What if folks like Roy Clark, Barry Switzer, Wanda Jackson and Eddie Sutton were willing to sit down and tell you their life stories?
Would you be interested enough to listen?
Bait, if you want to take it: Jackson, the queen of rockabilly music, once dated a lad named Elvis Presley.
Voices of Oklahoma welcomes you to that conversation, and many others.
John Erling, a member of the Oklahoma Broadcasters Hall of Fame, has interviewed almost 200 individuals for Voices of Oklahoma, a venture dedicated to preserving the oral history of Oklahoma.
Erling said recordings of 130 interviews have been posted to voicesofoklahoma.com, where they can be accessed for free. An additional 60 interviews need maintenance before they can be posted “but I keep interviewing people, so my inventory stays about the same and I can’t ever get ahead of myself.”
People are also reading…
The most recent Voices of Oklahoma interview occurred Wednesday, when Erling huddled with former Call Rape Executive Director Gloria Dialectic, who, at 84, is still active in community service efforts.
Among things learned during a two-hour interview at Dialectic’s residence: Dialectic is not her birth name. She didn’t want to keep her husband’s last name after a 20-year marriage ended, so, for a new last name, she chose a word that was reflective of her world view. She grew up in Pennsylvania and went through a “hippie” phase after moving to Arkansas. She has long battled rheumatoid arthritis. She once got arrested while occupying the site of a proposed nuclear power facility in Inola.
Interesting? There’s a lot more, but you’ll have to wait for the interview to be uploaded to voicesofoklahoma.com.
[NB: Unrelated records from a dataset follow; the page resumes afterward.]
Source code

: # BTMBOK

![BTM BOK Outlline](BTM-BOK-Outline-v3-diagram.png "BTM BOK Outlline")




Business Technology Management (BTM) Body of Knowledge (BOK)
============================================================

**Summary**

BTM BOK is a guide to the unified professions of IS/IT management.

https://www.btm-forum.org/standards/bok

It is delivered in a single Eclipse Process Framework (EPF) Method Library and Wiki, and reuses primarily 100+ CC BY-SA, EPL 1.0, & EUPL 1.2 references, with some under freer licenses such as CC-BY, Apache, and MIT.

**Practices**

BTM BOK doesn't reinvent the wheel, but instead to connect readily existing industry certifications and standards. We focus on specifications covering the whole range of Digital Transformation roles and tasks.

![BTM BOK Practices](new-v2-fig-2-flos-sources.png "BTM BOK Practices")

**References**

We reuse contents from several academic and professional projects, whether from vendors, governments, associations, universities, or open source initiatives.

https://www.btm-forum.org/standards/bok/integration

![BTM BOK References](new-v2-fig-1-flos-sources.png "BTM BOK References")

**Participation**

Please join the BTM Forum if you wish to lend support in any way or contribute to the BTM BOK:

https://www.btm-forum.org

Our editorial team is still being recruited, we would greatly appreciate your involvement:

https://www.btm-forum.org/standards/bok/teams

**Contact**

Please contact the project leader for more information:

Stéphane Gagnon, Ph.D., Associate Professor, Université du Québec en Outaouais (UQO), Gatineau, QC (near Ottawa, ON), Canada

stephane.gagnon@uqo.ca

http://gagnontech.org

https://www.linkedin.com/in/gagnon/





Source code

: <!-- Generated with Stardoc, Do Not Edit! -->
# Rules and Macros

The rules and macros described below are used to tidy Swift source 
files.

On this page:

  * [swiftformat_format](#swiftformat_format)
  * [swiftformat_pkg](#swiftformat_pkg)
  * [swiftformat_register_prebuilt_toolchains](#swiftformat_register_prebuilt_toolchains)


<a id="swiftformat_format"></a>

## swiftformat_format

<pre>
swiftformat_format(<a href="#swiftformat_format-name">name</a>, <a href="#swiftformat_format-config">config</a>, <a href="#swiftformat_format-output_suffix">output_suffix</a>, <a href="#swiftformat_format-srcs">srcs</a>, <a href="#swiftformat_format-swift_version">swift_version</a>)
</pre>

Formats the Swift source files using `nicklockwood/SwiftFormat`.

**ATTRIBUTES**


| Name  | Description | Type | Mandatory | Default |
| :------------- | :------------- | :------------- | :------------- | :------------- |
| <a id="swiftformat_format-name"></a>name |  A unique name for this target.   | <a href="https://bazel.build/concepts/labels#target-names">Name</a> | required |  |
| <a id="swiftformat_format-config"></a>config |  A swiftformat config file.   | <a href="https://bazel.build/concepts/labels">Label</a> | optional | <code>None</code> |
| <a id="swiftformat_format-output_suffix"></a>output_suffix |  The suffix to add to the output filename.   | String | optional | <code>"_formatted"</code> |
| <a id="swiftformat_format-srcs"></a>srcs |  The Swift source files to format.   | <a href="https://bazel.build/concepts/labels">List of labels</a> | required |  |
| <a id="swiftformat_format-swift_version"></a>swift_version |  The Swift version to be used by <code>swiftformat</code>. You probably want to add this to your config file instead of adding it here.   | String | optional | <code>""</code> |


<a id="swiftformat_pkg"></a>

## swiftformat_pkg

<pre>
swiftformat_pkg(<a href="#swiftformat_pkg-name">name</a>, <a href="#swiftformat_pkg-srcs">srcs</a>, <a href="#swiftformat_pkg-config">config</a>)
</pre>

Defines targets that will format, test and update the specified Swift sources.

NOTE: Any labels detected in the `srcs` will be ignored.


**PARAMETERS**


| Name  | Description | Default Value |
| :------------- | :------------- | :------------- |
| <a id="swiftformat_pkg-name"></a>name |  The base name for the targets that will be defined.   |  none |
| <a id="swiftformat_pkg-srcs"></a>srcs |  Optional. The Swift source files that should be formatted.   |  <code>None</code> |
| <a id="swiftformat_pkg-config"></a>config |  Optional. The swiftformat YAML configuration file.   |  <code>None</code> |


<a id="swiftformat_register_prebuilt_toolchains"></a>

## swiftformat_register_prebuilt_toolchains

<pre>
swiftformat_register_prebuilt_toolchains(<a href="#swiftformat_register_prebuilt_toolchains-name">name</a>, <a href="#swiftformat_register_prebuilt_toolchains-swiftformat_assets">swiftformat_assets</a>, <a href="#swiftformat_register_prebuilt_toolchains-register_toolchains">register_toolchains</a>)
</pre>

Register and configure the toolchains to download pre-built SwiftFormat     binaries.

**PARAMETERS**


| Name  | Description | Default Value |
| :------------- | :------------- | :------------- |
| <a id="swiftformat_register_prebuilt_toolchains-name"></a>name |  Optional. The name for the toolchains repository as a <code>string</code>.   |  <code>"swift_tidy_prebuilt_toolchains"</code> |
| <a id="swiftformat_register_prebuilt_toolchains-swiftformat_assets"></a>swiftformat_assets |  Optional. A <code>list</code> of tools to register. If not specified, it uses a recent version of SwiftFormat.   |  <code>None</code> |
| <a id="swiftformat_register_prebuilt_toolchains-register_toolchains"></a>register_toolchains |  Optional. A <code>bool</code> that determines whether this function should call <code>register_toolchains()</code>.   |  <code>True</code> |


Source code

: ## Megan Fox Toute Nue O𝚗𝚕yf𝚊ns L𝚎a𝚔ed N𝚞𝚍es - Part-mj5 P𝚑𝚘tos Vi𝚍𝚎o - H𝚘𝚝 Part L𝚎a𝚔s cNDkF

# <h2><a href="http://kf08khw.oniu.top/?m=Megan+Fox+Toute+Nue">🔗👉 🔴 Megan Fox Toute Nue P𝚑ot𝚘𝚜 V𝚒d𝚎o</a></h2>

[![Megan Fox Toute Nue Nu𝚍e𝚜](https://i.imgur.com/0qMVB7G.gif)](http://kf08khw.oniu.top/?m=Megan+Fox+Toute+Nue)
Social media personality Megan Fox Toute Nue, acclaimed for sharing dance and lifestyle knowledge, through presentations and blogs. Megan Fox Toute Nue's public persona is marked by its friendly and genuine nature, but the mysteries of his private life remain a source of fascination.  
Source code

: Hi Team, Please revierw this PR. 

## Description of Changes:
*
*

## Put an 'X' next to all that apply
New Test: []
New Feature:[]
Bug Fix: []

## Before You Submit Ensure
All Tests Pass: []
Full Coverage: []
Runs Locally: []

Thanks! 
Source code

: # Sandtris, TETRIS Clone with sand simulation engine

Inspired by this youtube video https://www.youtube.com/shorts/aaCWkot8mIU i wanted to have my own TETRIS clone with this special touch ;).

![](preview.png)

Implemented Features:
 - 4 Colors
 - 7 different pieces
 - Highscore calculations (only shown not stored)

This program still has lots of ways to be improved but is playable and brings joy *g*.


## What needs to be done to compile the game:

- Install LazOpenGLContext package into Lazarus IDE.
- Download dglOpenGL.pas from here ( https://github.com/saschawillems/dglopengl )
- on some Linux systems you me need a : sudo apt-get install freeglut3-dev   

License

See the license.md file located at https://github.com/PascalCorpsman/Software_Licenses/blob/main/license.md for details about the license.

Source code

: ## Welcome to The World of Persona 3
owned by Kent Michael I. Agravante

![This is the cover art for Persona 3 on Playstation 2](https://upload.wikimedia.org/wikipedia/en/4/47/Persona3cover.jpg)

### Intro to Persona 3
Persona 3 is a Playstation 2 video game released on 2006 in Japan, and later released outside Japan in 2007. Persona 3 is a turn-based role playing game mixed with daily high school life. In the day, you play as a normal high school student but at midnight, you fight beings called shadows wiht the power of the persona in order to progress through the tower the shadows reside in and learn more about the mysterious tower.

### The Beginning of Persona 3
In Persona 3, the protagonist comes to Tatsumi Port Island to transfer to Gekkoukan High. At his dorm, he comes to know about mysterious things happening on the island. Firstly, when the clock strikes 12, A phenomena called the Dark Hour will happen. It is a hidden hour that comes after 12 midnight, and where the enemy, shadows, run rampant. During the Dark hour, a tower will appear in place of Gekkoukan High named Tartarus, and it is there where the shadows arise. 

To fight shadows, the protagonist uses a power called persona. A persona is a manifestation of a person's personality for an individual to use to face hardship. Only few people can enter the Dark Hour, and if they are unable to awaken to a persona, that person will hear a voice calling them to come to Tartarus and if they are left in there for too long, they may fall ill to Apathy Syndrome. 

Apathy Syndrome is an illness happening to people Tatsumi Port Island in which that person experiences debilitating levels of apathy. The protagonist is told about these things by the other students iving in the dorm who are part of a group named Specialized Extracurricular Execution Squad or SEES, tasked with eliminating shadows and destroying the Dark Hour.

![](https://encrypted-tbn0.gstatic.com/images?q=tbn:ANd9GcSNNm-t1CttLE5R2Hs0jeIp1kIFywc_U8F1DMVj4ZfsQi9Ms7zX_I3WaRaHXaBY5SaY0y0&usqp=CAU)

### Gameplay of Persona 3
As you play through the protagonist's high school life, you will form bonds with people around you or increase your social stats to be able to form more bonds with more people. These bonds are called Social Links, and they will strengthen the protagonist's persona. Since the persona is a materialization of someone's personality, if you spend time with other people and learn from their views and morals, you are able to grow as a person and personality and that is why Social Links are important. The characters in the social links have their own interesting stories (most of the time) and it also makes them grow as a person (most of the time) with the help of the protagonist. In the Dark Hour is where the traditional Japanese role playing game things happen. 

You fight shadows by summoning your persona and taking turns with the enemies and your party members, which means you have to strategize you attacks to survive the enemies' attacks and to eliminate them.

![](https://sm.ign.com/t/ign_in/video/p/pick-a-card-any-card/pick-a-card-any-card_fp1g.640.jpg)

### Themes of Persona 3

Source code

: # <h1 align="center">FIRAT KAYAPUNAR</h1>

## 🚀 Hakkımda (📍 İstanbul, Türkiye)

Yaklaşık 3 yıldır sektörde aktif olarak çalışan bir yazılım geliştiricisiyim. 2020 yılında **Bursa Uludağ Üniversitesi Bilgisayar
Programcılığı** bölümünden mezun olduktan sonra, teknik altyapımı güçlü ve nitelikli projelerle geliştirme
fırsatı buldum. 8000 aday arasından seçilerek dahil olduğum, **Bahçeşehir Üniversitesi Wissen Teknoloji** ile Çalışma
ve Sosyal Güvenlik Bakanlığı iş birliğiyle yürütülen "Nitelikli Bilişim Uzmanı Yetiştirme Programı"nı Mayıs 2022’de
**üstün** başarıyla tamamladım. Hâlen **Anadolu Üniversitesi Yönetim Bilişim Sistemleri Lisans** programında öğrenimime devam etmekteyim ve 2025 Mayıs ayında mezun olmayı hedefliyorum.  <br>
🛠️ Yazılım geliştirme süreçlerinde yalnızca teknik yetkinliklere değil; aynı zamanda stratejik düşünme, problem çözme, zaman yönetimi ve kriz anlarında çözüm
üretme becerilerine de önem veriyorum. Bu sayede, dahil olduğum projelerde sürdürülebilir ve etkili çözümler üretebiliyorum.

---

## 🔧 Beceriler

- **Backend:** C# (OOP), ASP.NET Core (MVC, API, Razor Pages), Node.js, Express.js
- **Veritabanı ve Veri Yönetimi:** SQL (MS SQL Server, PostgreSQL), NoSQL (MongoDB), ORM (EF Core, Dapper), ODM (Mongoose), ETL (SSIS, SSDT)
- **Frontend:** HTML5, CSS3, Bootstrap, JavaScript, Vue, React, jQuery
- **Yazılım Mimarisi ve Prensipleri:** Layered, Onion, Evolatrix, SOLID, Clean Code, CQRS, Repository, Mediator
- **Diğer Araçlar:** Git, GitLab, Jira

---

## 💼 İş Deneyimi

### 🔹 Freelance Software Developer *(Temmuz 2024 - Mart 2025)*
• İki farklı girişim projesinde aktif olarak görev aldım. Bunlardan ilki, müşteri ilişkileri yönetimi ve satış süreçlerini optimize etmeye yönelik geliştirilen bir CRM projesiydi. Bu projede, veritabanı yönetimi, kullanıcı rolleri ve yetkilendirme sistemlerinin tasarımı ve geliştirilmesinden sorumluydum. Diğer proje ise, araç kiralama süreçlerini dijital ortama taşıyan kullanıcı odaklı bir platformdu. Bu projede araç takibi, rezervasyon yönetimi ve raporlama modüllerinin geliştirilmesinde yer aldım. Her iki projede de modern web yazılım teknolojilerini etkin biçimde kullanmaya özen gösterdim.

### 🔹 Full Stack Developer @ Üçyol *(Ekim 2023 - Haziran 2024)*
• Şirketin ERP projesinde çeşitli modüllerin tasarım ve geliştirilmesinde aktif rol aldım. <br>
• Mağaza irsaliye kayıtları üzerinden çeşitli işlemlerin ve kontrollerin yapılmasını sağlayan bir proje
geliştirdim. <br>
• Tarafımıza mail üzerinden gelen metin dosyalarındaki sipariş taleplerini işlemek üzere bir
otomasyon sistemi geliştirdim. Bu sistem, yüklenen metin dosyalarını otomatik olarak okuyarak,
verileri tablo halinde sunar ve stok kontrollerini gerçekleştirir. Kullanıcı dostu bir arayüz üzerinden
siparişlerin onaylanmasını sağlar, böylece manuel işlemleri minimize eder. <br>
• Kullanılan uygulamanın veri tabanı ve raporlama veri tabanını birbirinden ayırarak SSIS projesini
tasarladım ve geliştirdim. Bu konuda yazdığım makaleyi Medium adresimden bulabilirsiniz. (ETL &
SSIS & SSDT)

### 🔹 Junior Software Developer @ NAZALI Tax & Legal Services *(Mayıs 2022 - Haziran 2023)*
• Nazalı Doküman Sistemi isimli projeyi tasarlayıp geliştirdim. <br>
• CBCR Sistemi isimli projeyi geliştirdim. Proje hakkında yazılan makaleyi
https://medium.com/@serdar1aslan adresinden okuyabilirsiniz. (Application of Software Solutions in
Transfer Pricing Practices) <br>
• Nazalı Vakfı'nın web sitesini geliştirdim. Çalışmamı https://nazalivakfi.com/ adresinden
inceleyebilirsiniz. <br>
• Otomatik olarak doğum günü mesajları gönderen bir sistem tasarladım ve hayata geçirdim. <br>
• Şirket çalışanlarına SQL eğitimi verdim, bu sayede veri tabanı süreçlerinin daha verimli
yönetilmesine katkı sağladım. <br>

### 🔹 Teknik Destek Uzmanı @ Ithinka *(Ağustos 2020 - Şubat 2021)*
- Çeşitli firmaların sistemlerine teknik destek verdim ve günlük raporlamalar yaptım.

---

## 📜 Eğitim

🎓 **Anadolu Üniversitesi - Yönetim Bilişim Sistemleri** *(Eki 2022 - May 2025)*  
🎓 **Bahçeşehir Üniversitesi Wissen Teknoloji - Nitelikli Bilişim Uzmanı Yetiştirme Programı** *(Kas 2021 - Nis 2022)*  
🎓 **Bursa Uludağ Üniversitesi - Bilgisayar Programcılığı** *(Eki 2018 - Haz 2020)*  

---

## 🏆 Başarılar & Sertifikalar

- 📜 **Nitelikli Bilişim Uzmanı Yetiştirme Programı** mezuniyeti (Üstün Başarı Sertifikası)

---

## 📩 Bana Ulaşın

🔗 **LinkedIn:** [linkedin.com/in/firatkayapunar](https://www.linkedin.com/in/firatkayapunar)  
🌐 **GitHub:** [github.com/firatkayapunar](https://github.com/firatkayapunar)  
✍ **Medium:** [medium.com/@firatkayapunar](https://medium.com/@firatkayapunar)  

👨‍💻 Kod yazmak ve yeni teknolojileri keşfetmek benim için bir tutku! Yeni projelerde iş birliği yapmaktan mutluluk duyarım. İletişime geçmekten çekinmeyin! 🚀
On deck for future interviews are Wes Watkins, a retired member of the U.S. House of Representatives, and Jane Jayroe, a former Miss America.
No one has ever turned down an invitation to be interviewed for Voices of Oklahoma, according to Erling. Perhaps that’s because Voices of Oklahoma, though it has entertainment value, is meant to be an educational resource. Click on a name, learn all about that person, beginning with family roots.
Erling said the most nervous he has ever been for any Voices of Oklahoma interview came when he met with evangelist Oral Roberts.
There’s a backstory.
Erling was the longtime host of a popular “Erling in the Morning” show on radio station KRMG. During that time, he made fun of Roberts’ fund-raising endeavors. Erling pointed out that he never made fun of Roberts’ faith (“because the basic tenets of his faith, I happen to believe.”). But Erling wasn’t opposed to saying, on air, that he saw a 900-foot Lassie and was going to build a Kennel of Care for cats and dogs, just like Roberts was building a City of Faith.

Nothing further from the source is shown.